What this calculator does
This tool solves a classic uniform (constant) acceleration problem. An object speeds up or slows down steadily from an initial velocity v0 to a final velocity v over an elapsed time t. From these three numbers it computes the constant acceleration a and the distance d the object travels. The physics is universal, so the results apply anywhere in the world with no region-specific assumptions.
How to use it
Enter the elapsed time t in seconds, pick a single velocity unit (km/h, m/min, or m/s) that applies to both velocities, then type the initial velocity v0 and the final velocity v. If the object speeds up, v is larger than v0 and acceleration is positive. If it slows down, v is smaller than v0 and acceleration is negative (deceleration), which is perfectly valid.
The formula explained
First both velocities are converted to SI units (m/s). For km/h the factor is \(1000/3600 = 0.2778\), for m/min it is \(1/60\), and for m/s it is \(1\). Acceleration is then $$a = \frac{\text{v} - \text{v}_0}{\text{t}}\ \text{in m/s}^2.$$ The same value can be shown as the change in km/h per second by multiplying by \(3.6\), or as a multiple of standard gravity by dividing by \(1\,g = 9.80665\ \text{m/s}^2\). Distance uses the average-velocity rule: $$d = \frac{\text{v}_0 + \text{v}}{2} \times \text{t},$$ which is identical to \(d = \text{v}_0 \cdot \text{t} + \tfrac{1}{2} \cdot a \cdot \text{t}^2\) for constant acceleration.
Worked example
Take \(t = 5\ \text{s}\), \(\text{v}_0 = 0\ \text{km/h}\), \(\text{v} = 20\ \text{km/h}\). Converting, $$\text{v} = 20 \times 0.2778 = 5.556\ \text{m/s}.$$ Then $$a = \frac{5.556 - 0}{5} = 1.111\ \text{m/s}^2,$$ which is \(4.0\) km/h per second and \(0.1133\ g\). The distance is $$d = \frac{0 + 5.556}{2} \times 5 = 13.889\ \text{m},$$ or about \(0.0139\ \text{km}\).
FAQ
Why does t = 0 give an error? Acceleration divides by time, so a zero elapsed time makes acceleration mathematically undefined.

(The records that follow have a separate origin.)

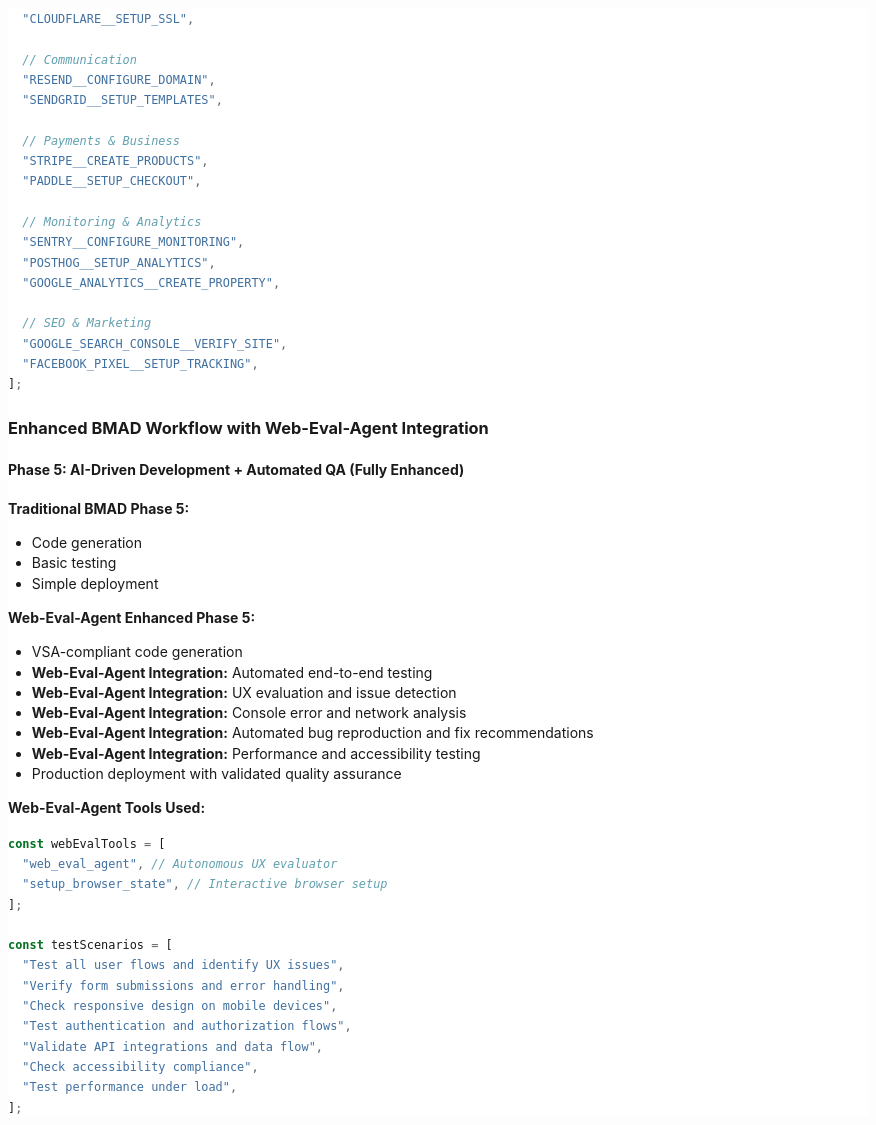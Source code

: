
 ```typescript
  "CLOUDFLARE__SETUP_SSL",

  // Communication
  "RESEND__CONFIGURE_DOMAIN",
  "SENDGRID__SETUP_TEMPLATES",

  // Payments & Business
  "STRIPE__CREATE_PRODUCTS",
  "PADDLE__SETUP_CHECKOUT",

  // Monitoring & Analytics
  "SENTRY__CONFIGURE_MONITORING",
  "POSTHOG__SETUP_ANALYTICS",
  "GOOGLE_ANALYTICS__CREATE_PROPERTY",

  // SEO & Marketing
  "GOOGLE_SEARCH_CONSOLE__VERIFY_SITE",
  "FACEBOOK_PIXEL__SETUP_TRACKING",
];
```

### Enhanced BMAD Workflow with Web-Eval-Agent Integration

#### **Phase 5: AI-Driven Development + Automated QA (Fully Enhanced)**

**Traditional BMAD Phase 5:**

- Code generation
- Basic testing
- Simple deployment

**Web-Eval-Agent Enhanced Phase 5:**

- VSA-compliant code generation
- **Web-Eval-Agent Integration:** Automated end-to-end testing
- **Web-Eval-Agent Integration:** UX evaluation and issue detection
- **Web-Eval-Agent Integration:** Console error and network analysis
- **Web-Eval-Agent Integration:** Automated bug reproduction and fix recommendations
- **Web-Eval-Agent Integration:** Performance and accessibility testing
- Production deployment with validated quality assurance

**Web-Eval-Agent Tools Used:**

```typescript
const webEvalTools = [
  "web_eval_agent", // Autonomous UX evaluator
  "setup_browser_state", // Interactive browser setup
];

const testScenarios = [
  "Test all user flows and identify UX issues",
  "Verify form submissions and error handling",
  "Check responsive design on mobile devices",
  "Test authentication and authorization flows",
  "Validate API integrations and data flow",
  "Check accessibility compliance",
  "Test performance under load",
];
```
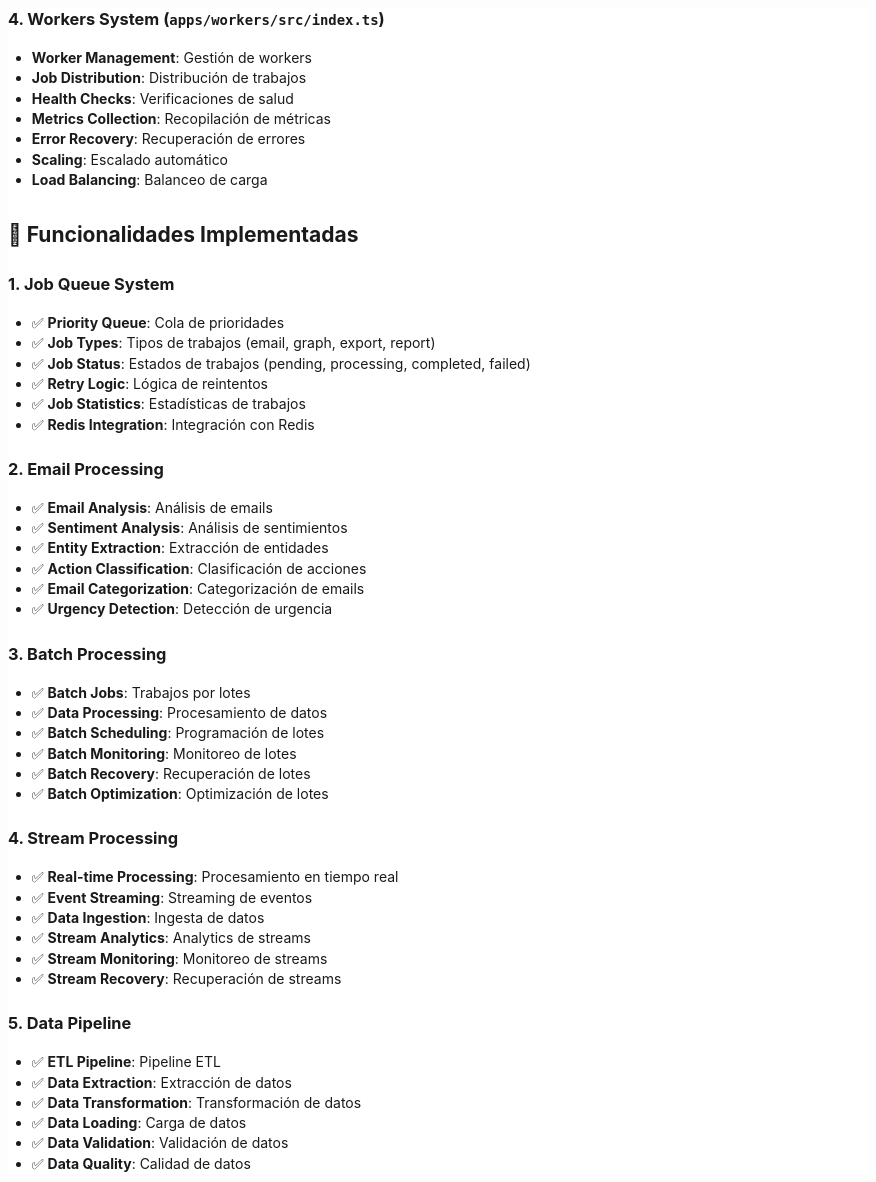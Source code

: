 ### 4. Workers System (`apps/workers/src/index.ts`)
- **Worker Management**: Gestión de workers
- **Job Distribution**: Distribución de trabajos
- **Health Checks**: Verificaciones de salud
- **Metrics Collection**: Recopilación de métricas
- **Error Recovery**: Recuperación de errores
- **Scaling**: Escalado automático
- **Load Balancing**: Balanceo de carga

## 🔧 Funcionalidades Implementadas

### 1. **Job Queue System**
- ✅ **Priority Queue**: Cola de prioridades
- ✅ **Job Types**: Tipos de trabajos (email, graph, export, report)
- ✅ **Job Status**: Estados de trabajos (pending, processing, completed, failed)
- ✅ **Retry Logic**: Lógica de reintentos
- ✅ **Job Statistics**: Estadísticas de trabajos
- ✅ **Redis Integration**: Integración con Redis

### 2. **Email Processing**
- ✅ **Email Analysis**: Análisis de emails
- ✅ **Sentiment Analysis**: Análisis de sentimientos
- ✅ **Entity Extraction**: Extracción de entidades
- ✅ **Action Classification**: Clasificación de acciones
- ✅ **Email Categorization**: Categorización de emails
- ✅ **Urgency Detection**: Detección de urgencia

### 3. **Batch Processing**
- ✅ **Batch Jobs**: Trabajos por lotes
- ✅ **Data Processing**: Procesamiento de datos
- ✅ **Batch Scheduling**: Programación de lotes
- ✅ **Batch Monitoring**: Monitoreo de lotes
- ✅ **Batch Recovery**: Recuperación de lotes
- ✅ **Batch Optimization**: Optimización de lotes

### 4. **Stream Processing**
- ✅ **Real-time Processing**: Procesamiento en tiempo real
- ✅ **Event Streaming**: Streaming de eventos
- ✅ **Data Ingestion**: Ingesta de datos
- ✅ **Stream Analytics**: Analytics de streams
- ✅ **Stream Monitoring**: Monitoreo de streams
- ✅ **Stream Recovery**: Recuperación de streams

### 5. **Data Pipeline**
- ✅ **ETL Pipeline**: Pipeline ETL
- ✅ **Data Extraction**: Extracción de datos
- ✅ **Data Transformation**: Transformación de datos
- ✅ **Data Loading**: Carga de datos
- ✅ **Data Validation**: Validación de datos
- ✅ **Data Quality**: Calidad de datos
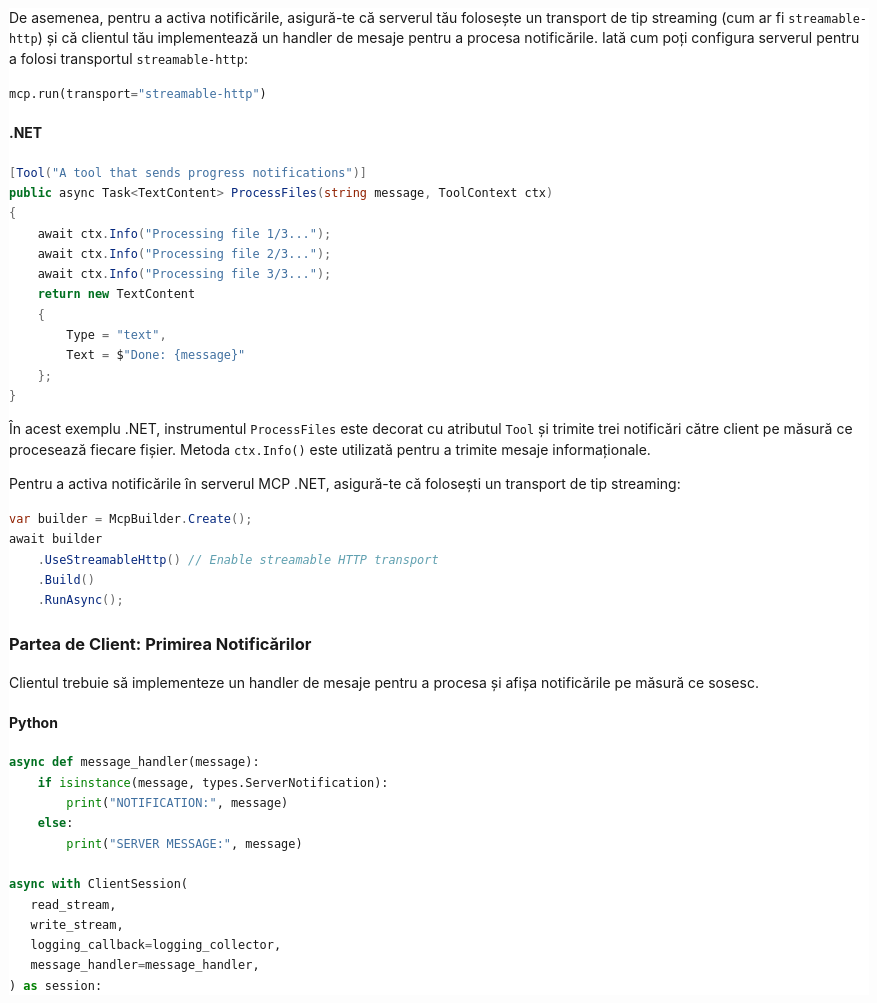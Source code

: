 De asemenea, pentru a activa notificările, asigură-te că serverul tău folosește un transport de tip streaming (cum ar fi `streamable-http`) și că clientul tău implementează un handler de mesaje pentru a procesa notificările. Iată cum poți configura serverul pentru a folosi transportul `streamable-http`:

```python
mcp.run(transport="streamable-http")
```

#### .NET

```csharp
[Tool("A tool that sends progress notifications")]
public async Task<TextContent> ProcessFiles(string message, ToolContext ctx)
{
    await ctx.Info("Processing file 1/3...");
    await ctx.Info("Processing file 2/3...");
    await ctx.Info("Processing file 3/3...");
    return new TextContent
    {
        Type = "text",
        Text = $"Done: {message}"
    };
}
```

În acest exemplu .NET, instrumentul `ProcessFiles` este decorat cu atributul `Tool` și trimite trei notificări către client pe măsură ce procesează fiecare fișier. Metoda `ctx.Info()` este utilizată pentru a trimite mesaje informaționale.

Pentru a activa notificările în serverul MCP .NET, asigură-te că folosești un transport de tip streaming:

```csharp
var builder = McpBuilder.Create();
await builder
    .UseStreamableHttp() // Enable streamable HTTP transport
    .Build()
    .RunAsync();
```

### Partea de Client: Primirea Notificărilor

Clientul trebuie să implementeze un handler de mesaje pentru a procesa și afișa notificările pe măsură ce sosesc.

#### Python

```python
async def message_handler(message):
    if isinstance(message, types.ServerNotification):
        print("NOTIFICATION:", message)
    else:
        print("SERVER MESSAGE:", message)

async with ClientSession(
   read_stream, 
   write_stream,
   logging_callback=logging_collector,
   message_handler=message_handler,
) as session:
```
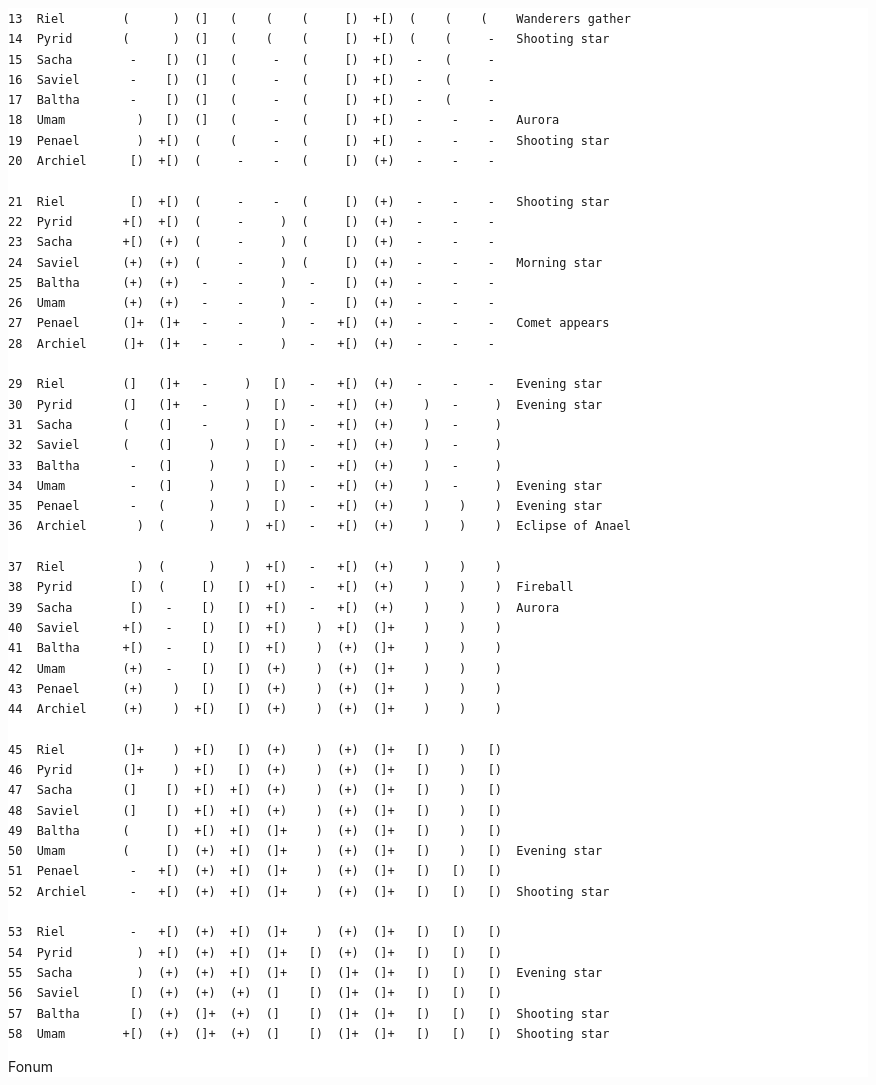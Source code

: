     13  Riel        (      )  (]   (    (    (     [)  +[)  (    (    (    Wanderers gather
    14  Pyrid       (      )  (]   (    (    (     [)  +[)  (    (     -   Shooting star
    15  Sacha        -    [)  (]   (     -   (     [)  +[)   -   (     -
    16  Saviel       -    [)  (]   (     -   (     [)  +[)   -   (     -
    17  Baltha       -    [)  (]   (     -   (     [)  +[)   -   (     -
    18  Umam          )   [)  (]   (     -   (     [)  +[)   -    -    -   Aurora
    19  Penael        )  +[)  (    (     -   (     [)  +[)   -    -    -   Shooting star
    20  Archiel      [)  +[)  (     -    -   (     [)  (+)   -    -    -

    21  Riel         [)  +[)  (     -    -   (     [)  (+)   -    -    -   Shooting star
    22  Pyrid       +[)  +[)  (     -     )  (     [)  (+)   -    -    -
    23  Sacha       +[)  (+)  (     -     )  (     [)  (+)   -    -    -
    24  Saviel      (+)  (+)  (     -     )  (     [)  (+)   -    -    -   Morning star
    25  Baltha      (+)  (+)   -    -     )   -    [)  (+)   -    -    -
    26  Umam        (+)  (+)   -    -     )   -    [)  (+)   -    -    -
    27  Penael      (]+  (]+   -    -     )   -   +[)  (+)   -    -    -   Comet appears
    28  Archiel     (]+  (]+   -    -     )   -   +[)  (+)   -    -    -

    29  Riel        (]   (]+   -     )   [)   -   +[)  (+)   -    -    -   Evening star
    30  Pyrid       (]   (]+   -     )   [)   -   +[)  (+)    )   -     )  Evening star
    31  Sacha       (    (]    -     )   [)   -   +[)  (+)    )   -     )
    32  Saviel      (    (]     )    )   [)   -   +[)  (+)    )   -     )
    33  Baltha       -   (]     )    )   [)   -   +[)  (+)    )   -     )
    34  Umam         -   (]     )    )   [)   -   +[)  (+)    )   -     )  Evening star
    35  Penael       -   (      )    )   [)   -   +[)  (+)    )    )    )  Evening star
    36  Archiel       )  (      )    )  +[)   -   +[)  (+)    )    )    )  Eclipse of Anael

    37  Riel          )  (      )    )  +[)   -   +[)  (+)    )    )    )
    38  Pyrid        [)  (     [)   [)  +[)   -   +[)  (+)    )    )    )  Fireball
    39  Sacha        [)   -    [)   [)  +[)   -   +[)  (+)    )    )    )  Aurora
    40  Saviel      +[)   -    [)   [)  +[)    )  +[)  (]+    )    )    )
    41  Baltha      +[)   -    [)   [)  +[)    )  (+)  (]+    )    )    )
    42  Umam        (+)   -    [)   [)  (+)    )  (+)  (]+    )    )    )
    43  Penael      (+)    )   [)   [)  (+)    )  (+)  (]+    )    )    )
    44  Archiel     (+)    )  +[)   [)  (+)    )  (+)  (]+    )    )    )

    45  Riel        (]+    )  +[)   [)  (+)    )  (+)  (]+   [)    )   [)
    46  Pyrid       (]+    )  +[)   [)  (+)    )  (+)  (]+   [)    )   [)
    47  Sacha       (]    [)  +[)  +[)  (+)    )  (+)  (]+   [)    )   [)
    48  Saviel      (]    [)  +[)  +[)  (+)    )  (+)  (]+   [)    )   [)
    49  Baltha      (     [)  +[)  +[)  (]+    )  (+)  (]+   [)    )   [)
    50  Umam        (     [)  (+)  +[)  (]+    )  (+)  (]+   [)    )   [)  Evening star
    51  Penael       -   +[)  (+)  +[)  (]+    )  (+)  (]+   [)   [)   [)
    52  Archiel      -   +[)  (+)  +[)  (]+    )  (+)  (]+   [)   [)   [)  Shooting star

    53  Riel         -   +[)  (+)  +[)  (]+    )  (+)  (]+   [)   [)   [)
    54  Pyrid         )  +[)  (+)  +[)  (]+   [)  (+)  (]+   [)   [)   [)
    55  Sacha         )  (+)  (+)  +[)  (]+   [)  (]+  (]+   [)   [)   [)  Evening star
    56  Saviel       [)  (+)  (+)  (+)  (]    [)  (]+  (]+   [)   [)   [)
    57  Baltha       [)  (+)  (]+  (+)  (]    [)  (]+  (]+   [)   [)   [)  Shooting star
    58  Umam        +[)  (+)  (]+  (+)  (]    [)  (]+  (]+   [)   [)   [)  Shooting star

Fonum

Can acceleration be negative? Yes. If the final velocity is lower than the initial velocity the object is decelerating, and the result is negative.
What is the "in g" output? It expresses the acceleration relative to standard gravity (\(1\,g = 9.80665\ \text{m/s}^2\)), which is handy for comparing to the pull you feel on Earth.